In het enige geval waarbij SE werd gelokaliseerd in het liesgebied, suggereert de afstand tussen de incisie en de lokalisatieplaats dat de SE-vorming bij deze patiënt niet is ontstaan door implantatie, maar door hematogene of lymfatische verspreiding.
Bij patiënten bij wie de diagnose SE twijfelachtig is, moeten andere pathologieën, waaronder lipomen, incisiehernia’s, hechtingsgranulomen en buikwandtumoren, worden overwogen voor de differentiële diagnose. In een dergelijk geval moeten aanvullende radiologische procedures worden gebruikt voor de diagnose. De eerste keuze is USG van de buik, een vrij praktische en gemakkelijk toegankelijke methode, die informatie verschaft over de grootte, de plaats, de marges en de inwendige structuur van de laesie. Op USG-scans verschijnen SE-lesies gewoonlijk als heterogene, hypoechoïsche, solide, en onregelmatig gemarmerde ronde/ovale knobbels. Naast hulp bij de diagnose kunnen CT en MRI de associatie van de massa met de buikholte aantonen en een belangrijke rol spelen bij de uitsluiting van andere laesies tijdens de differentiële diagnose. Meestal werd USG gevolgd door CT of MRI gebruikt in het stadium van de diagnose, ook in onze studie. Het gebruik van USG alleen zonder CT of MRI zou geen definitieve diagnose opleveren en zou het risico met zich meebrengen dat andere pathologieën worden gemist. CT en MRI waren zeer nuttig bij het vaststellen van de lokalisatie en de grootte van de massa die aan de voorste buikwand werd gepalpeerd, de relatie met de omliggende weefsels, en of er andere pathologieën in de buik waren. Wij zijn van mening dat CT- of MRI-scans actiever moeten worden gebruikt bij patiënten die USG hebben ondergaan maar bij wie de SE-diagnose verdacht blijft. Het is echter niet mogelijk de definitieve diagnose te stellen met deze radiologische onderzoeken alleen. De definitieve diagnose SE wordt gesteld nadat bij histopathologisch onderzoek van het operatief verwijderde weefsel duidelijk de aanwezigheid van endometriale gladde spiercellen, stroma, klieren en met hemosiderine beladen macrofagen in het weefsel is aangetoond.
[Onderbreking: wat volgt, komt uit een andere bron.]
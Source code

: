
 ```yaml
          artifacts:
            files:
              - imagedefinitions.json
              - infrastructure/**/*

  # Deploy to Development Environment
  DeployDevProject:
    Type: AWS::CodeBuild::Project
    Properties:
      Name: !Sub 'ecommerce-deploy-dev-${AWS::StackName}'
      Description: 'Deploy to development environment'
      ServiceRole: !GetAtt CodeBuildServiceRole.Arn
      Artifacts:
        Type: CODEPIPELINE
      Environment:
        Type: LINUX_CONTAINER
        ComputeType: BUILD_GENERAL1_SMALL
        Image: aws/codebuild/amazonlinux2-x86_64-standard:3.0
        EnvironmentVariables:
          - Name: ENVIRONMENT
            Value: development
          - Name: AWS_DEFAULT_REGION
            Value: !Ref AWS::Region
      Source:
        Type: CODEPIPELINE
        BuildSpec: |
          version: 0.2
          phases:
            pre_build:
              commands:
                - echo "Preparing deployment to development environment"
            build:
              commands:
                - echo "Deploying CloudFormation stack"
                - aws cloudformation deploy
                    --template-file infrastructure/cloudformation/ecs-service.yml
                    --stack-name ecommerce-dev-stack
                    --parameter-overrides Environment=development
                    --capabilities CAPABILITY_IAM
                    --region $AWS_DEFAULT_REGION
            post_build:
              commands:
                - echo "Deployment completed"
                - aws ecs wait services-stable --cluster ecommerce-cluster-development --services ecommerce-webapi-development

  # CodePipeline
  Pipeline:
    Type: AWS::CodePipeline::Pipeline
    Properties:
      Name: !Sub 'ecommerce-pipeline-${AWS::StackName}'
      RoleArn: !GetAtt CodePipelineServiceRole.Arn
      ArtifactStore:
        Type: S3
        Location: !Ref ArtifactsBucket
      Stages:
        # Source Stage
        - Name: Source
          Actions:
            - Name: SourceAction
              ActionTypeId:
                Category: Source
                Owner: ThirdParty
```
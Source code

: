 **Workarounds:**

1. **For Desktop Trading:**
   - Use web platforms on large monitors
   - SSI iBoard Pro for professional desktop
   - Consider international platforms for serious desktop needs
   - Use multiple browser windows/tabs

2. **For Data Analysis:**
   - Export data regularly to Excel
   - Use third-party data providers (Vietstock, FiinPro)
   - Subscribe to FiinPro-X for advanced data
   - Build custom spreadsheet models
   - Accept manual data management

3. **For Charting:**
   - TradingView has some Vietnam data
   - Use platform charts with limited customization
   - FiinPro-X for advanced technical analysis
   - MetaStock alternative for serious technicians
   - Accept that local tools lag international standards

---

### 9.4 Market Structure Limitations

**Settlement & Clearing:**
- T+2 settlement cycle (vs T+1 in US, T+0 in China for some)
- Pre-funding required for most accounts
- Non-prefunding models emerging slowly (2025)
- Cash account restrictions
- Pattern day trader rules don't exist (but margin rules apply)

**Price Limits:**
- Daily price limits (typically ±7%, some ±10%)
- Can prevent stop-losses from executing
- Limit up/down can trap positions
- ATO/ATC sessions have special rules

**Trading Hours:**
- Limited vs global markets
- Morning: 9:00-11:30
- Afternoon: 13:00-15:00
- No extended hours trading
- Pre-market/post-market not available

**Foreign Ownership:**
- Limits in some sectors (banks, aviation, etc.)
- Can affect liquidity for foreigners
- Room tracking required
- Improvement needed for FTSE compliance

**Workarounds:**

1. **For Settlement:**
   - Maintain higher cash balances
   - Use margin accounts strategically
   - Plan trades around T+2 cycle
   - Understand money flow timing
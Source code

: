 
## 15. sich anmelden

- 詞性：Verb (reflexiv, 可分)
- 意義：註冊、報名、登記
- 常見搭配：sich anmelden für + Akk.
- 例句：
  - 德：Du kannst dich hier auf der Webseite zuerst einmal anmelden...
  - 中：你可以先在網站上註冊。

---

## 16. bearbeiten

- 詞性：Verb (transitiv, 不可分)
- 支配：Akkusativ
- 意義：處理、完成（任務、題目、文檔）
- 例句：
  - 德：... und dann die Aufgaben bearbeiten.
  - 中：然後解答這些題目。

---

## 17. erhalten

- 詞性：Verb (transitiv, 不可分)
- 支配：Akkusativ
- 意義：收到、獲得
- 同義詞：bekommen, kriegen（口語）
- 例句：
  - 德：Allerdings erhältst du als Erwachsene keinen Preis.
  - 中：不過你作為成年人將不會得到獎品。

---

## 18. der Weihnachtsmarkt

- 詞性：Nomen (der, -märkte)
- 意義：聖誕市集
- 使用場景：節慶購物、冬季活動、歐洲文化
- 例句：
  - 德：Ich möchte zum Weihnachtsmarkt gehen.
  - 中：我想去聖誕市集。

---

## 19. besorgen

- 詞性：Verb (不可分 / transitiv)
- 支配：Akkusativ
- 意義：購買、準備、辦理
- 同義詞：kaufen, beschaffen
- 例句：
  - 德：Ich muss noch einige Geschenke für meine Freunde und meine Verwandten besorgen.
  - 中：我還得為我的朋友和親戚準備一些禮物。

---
De uiteindelijke behandeling wordt bereikt door een totale operatieve verwijdering van de SE-massa samen met ten minste 1 cm omliggend gezond weefsel, zonder afbreuk te doen aan de integriteit van de massa. Deze excisie voorkomt het optreden van mogelijke maligne degeneratie of recidief. In de literatuur wordt melding gemaakt van een postoperatief recidief van 1,5-9,1%; bij onze patiënten werd tijdens de follow-up geen recidief gezien. Dankzij de chirurgische excisie die bij alle patiënten in onze studie werd uitgevoerd, werd een curatieve behandeling bereikt en werd de definitieve diagnose SE op histopathologische wijze gesteld.
De beperkingen van deze studie omvatten het retrospectieve karakter, de kleine steekproefgrootte van slechts één centrum, en het gebrek aan informatie over hoe lang het duurde voordat de regelmatige menstruatiecycli na de keizersnede werden hervat. Verdere prospectieve studies zouden waardevol zijn om bij te dragen aan deze bevindingen.
5. Conclusie
SE moet altijd worden overwogen bij vrouwen in de vruchtbare leeftijd die zich presenteren met een voorgeschiedenis van een keizersnede, pijn op de plaats van het litteken die samenhangt met de menstruele cyclus, en een massa aan de voorste buikwand. Een nauwkeurige en vroege diagnose kan bij deze patiënten worden gesteld door een zorgvuldige anamnese en een goed lichamelijk onderzoek en hun levenskwaliteit kan worden verbeterd door een snelle chirurgische ingreep. Aangezien het aantal keizersneden de laatste jaren voortdurend toeneemt, is het mogelijk dat SE in de nabije toekomst vaker zal voorkomen. Daarom is het voor de preventie van SE belangrijk om het onderwijs te vergroten en uit te breiden, zodat verloskundigen en gynaecologische chirurgen bewuster worden.